• Directions:
Each line starting at the one that contains "Description: Whether the owner" and ending at the one that contains "## Reentrancy" must be returned exactly, and the rest of the listing is left out.

• Input data:
★ ★ ★ ★

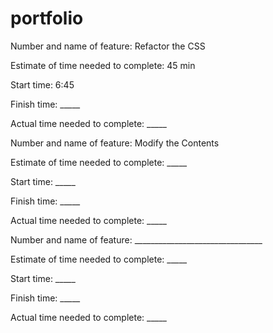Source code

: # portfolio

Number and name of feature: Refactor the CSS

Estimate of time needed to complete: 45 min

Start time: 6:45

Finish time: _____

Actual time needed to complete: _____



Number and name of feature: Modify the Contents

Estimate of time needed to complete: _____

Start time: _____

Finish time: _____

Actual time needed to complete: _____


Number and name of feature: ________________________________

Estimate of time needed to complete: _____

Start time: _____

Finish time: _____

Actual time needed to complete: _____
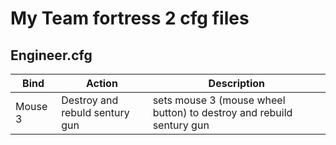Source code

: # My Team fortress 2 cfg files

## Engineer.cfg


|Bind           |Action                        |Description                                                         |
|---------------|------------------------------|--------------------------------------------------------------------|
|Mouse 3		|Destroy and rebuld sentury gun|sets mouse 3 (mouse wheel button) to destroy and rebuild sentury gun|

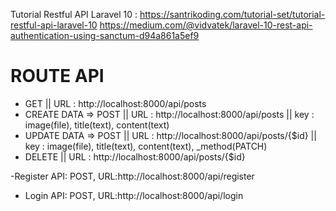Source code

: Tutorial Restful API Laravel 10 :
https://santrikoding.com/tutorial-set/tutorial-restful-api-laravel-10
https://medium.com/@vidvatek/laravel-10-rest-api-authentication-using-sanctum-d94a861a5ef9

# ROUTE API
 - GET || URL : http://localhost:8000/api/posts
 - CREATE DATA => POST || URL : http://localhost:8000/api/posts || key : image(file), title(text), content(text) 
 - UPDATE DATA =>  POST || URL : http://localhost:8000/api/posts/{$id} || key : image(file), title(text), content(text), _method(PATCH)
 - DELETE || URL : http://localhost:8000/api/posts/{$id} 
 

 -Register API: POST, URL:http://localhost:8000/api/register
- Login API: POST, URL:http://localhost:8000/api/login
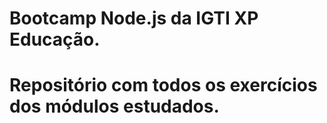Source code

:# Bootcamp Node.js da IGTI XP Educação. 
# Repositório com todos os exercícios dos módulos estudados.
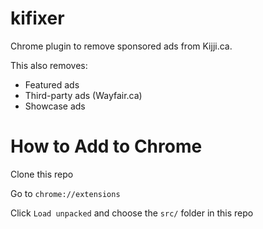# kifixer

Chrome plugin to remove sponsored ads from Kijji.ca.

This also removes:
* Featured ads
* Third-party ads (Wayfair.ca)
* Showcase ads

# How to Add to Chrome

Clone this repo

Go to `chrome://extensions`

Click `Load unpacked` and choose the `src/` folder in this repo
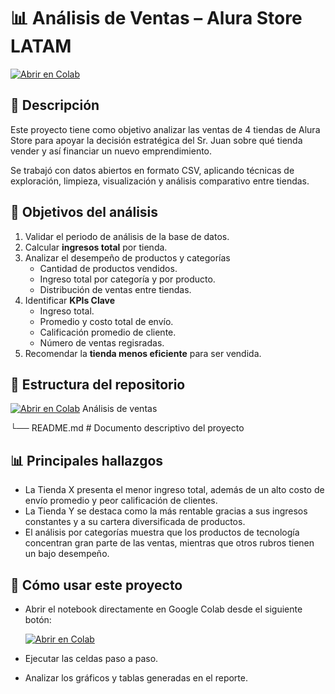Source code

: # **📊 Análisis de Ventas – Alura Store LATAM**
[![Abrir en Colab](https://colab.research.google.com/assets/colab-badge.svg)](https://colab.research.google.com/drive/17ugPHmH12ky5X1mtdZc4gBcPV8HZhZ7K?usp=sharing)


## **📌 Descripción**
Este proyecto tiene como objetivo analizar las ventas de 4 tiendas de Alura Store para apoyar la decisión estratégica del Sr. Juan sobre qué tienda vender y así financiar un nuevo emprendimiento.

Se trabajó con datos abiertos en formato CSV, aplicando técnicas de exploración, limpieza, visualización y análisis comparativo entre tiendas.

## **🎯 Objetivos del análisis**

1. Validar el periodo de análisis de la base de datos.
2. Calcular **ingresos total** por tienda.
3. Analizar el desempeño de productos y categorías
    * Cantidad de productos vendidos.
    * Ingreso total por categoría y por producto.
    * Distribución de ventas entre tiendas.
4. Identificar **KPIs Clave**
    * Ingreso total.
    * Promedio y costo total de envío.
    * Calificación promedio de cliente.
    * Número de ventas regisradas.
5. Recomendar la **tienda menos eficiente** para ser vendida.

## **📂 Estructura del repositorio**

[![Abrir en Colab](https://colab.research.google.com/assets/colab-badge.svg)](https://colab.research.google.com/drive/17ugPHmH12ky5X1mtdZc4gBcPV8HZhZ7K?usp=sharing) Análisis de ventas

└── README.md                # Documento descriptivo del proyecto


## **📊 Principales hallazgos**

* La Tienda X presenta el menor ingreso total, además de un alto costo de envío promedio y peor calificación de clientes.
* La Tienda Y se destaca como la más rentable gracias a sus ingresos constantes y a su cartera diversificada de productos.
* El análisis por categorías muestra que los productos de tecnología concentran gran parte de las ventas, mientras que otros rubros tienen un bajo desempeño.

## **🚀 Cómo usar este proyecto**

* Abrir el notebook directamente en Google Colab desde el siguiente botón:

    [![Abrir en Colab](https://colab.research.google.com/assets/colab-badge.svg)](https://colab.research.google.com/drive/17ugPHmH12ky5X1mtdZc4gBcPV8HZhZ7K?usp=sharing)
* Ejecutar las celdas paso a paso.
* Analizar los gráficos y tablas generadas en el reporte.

★ ★ ★ ★

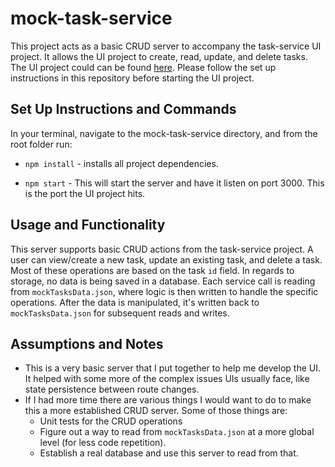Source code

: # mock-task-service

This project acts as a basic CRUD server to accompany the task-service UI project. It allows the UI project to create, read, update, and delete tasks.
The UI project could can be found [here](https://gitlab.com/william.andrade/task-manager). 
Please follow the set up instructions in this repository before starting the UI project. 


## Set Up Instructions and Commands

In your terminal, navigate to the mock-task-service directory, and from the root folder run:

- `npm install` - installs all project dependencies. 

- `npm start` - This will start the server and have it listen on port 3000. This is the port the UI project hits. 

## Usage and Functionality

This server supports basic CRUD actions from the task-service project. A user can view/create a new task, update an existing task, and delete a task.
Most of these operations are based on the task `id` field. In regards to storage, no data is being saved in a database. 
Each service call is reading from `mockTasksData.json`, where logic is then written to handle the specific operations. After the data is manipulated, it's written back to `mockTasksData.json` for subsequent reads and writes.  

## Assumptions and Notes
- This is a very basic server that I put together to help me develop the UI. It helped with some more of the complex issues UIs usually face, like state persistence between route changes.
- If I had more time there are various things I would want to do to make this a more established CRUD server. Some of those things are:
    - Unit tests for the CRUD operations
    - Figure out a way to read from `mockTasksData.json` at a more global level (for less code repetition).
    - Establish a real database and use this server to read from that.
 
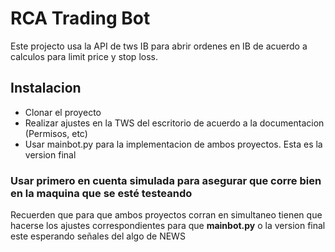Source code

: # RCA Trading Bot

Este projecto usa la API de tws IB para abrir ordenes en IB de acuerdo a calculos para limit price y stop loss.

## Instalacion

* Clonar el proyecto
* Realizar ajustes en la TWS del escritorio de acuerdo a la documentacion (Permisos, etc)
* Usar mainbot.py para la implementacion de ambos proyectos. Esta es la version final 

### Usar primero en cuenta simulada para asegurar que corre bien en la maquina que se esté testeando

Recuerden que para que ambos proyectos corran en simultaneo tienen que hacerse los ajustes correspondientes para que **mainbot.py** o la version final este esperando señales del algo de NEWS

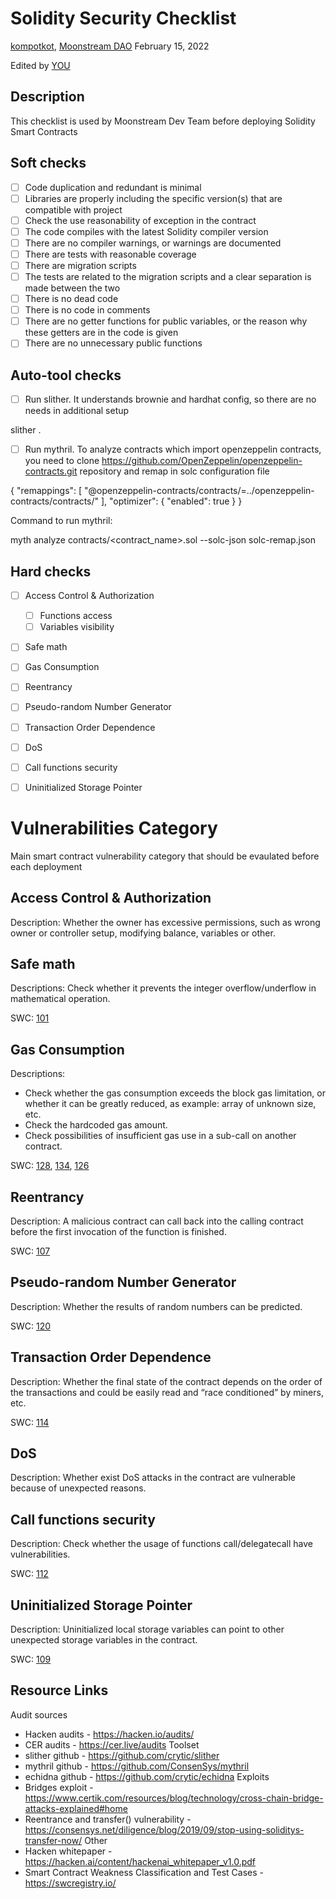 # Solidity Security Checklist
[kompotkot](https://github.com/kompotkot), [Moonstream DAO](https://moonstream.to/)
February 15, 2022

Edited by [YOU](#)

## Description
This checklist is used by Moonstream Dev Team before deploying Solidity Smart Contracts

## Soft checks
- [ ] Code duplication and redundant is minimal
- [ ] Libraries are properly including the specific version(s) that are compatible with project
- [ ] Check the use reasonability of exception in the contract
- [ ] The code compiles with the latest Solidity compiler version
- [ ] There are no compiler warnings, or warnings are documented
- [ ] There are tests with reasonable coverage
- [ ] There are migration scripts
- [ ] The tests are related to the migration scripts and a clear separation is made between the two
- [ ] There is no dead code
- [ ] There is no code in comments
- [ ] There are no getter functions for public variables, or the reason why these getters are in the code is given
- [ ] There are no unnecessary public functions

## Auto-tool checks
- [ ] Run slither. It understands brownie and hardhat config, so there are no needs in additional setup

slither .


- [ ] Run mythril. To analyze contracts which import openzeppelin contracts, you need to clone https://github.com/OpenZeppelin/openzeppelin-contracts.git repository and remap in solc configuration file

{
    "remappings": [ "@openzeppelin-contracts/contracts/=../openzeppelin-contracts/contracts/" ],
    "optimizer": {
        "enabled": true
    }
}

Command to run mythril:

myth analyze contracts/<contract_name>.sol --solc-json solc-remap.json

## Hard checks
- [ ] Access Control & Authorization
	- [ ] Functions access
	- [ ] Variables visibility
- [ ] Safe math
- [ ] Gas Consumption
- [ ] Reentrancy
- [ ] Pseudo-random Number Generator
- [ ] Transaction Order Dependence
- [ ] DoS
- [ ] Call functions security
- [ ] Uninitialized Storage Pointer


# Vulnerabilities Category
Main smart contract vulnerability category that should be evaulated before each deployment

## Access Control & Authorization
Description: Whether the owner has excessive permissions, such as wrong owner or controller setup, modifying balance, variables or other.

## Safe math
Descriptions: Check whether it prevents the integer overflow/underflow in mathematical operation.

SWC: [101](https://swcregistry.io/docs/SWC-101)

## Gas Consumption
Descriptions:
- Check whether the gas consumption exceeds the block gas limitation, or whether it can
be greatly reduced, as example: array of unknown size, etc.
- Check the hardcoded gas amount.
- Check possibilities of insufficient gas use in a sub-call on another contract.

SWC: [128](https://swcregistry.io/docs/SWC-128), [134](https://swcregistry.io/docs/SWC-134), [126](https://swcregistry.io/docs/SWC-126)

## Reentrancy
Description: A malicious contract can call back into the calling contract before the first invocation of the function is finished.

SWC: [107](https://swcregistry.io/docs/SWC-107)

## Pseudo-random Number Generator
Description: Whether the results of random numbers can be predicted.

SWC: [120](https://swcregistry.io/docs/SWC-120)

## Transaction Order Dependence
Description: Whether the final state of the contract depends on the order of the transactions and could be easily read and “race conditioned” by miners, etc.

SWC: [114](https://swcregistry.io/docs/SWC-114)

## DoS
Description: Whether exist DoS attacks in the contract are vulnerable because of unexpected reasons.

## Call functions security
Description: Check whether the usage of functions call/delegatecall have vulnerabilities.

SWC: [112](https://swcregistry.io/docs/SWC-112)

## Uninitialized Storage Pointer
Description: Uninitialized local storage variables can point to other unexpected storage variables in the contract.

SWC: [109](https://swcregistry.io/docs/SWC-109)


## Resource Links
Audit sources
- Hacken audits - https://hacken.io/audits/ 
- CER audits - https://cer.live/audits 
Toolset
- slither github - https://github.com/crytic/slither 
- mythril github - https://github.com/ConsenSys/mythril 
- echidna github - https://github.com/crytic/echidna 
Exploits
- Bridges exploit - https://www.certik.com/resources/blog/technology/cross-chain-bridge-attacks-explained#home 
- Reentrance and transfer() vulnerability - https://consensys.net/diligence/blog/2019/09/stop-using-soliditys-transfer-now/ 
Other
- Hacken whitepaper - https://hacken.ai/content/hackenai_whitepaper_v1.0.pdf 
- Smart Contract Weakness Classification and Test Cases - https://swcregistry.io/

★ ★ ★ ★

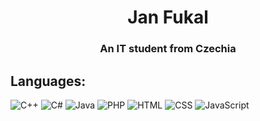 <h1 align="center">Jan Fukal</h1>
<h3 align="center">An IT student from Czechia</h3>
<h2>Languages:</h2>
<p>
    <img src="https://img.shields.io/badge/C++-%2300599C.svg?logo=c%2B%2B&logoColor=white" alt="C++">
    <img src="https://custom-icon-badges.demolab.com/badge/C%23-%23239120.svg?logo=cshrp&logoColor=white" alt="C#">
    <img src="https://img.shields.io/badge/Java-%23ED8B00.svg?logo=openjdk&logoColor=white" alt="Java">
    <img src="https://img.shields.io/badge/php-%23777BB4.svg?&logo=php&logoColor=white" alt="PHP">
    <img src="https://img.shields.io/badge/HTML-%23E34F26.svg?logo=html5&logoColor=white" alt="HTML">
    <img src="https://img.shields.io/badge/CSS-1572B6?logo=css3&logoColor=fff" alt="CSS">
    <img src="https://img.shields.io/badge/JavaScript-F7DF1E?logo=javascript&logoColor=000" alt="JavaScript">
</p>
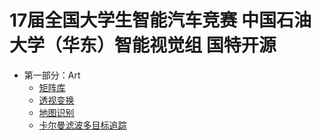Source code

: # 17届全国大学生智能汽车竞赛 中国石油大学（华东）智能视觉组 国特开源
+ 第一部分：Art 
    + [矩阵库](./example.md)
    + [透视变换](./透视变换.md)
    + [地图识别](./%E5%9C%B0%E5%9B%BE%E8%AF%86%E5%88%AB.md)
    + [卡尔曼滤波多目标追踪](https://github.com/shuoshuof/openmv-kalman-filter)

★ ★ ★ ★

• Answer:
Description: Whether the owner has excessive permissions, such as wrong owner or controller setup, modifying balance, variables or other.

## Safe math
Descriptions: Check whether it prevents the integer overflow/underflow in mathematical operation.

SWC: [101](https://swcregistry.io/docs/SWC-101)

## Gas Consumption
Descriptions:
- Check whether the gas consumption exceeds the block gas limitation, or whether it can
be greatly reduced, as example: array of unknown size, etc.
- Check the hardcoded gas amount.
- Check possibilities of insufficient gas use in a sub-call on another contract.

SWC: [128](https://swcregistry.io/docs/SWC-128), [134](https://swcregistry.io/docs/SWC-134), [126](https://swcregistry.io/docs/SWC-126)

## Reentrancy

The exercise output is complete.